[Data extract Boundary: Start]

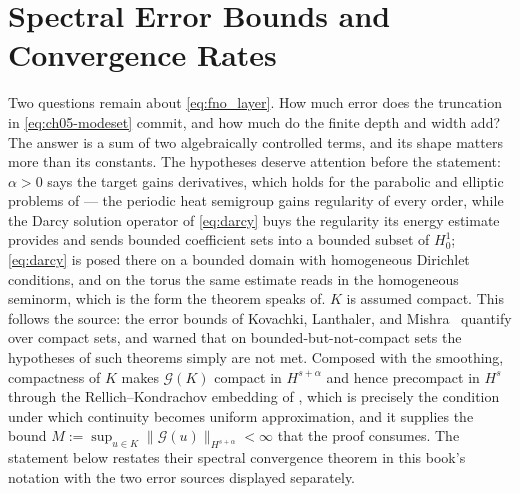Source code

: \section{Spectral Error Bounds and Convergence Rates}
\label{sec:ch05-rates}

Two questions remain about \eqref{eq:fno_layer}. How much error does the
truncation in \eqref{eq:ch05-modeset} commit, and how much do the finite depth
and width add? The answer is a sum of two algebraically controlled terms, and
its shape matters more than its constants. The hypotheses deserve attention
before the statement: $\alpha > 0$ says the target gains derivatives, which
holds for the parabolic and elliptic problems of
 --- the periodic
heat semigroup gains regularity of every order, while the Darcy solution
operator of
\eqref{eq:darcy} buys the regularity its energy estimate provides and sends
bounded coefficient sets into a bounded subset of $H^1_0$; \eqref{eq:darcy} is
posed there on a bounded domain with homogeneous Dirichlet conditions, and on
the torus the same estimate reads in the homogeneous seminorm, which is the
form the theorem speaks of. $K$ is assumed
compact. This follows the source: the error bounds of Kovachki, Lanthaler, and
Mishra~\cite{kovachki2021universal} quantify over compact sets, and
 warned that on
bounded-but-not-compact sets the hypotheses of such theorems simply are not met.
Composed with the smoothing, compactness of $K$ makes $\mathcal{G}(K)$ compact
in $H^{s+\alpha}$ and hence precompact in $H^s$ through the Rellich--Kondrachov
embedding of
, which is
precisely the condition under which continuity becomes uniform approximation,
and it supplies the bound $M := \sup_{u \in K} \|\mathcal{G}(u)\|_{H^{s+\alpha}}
< \infty$ that the proof consumes.
The statement below restates their spectral convergence theorem in this book's
notation with the two error sources displayed separately.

[Data extract Boundary: End]

(Goal of the exercise) Whenever a line in the data above contains the word "much", include it in the tally, and report only the final number.

(Exercise answer) 2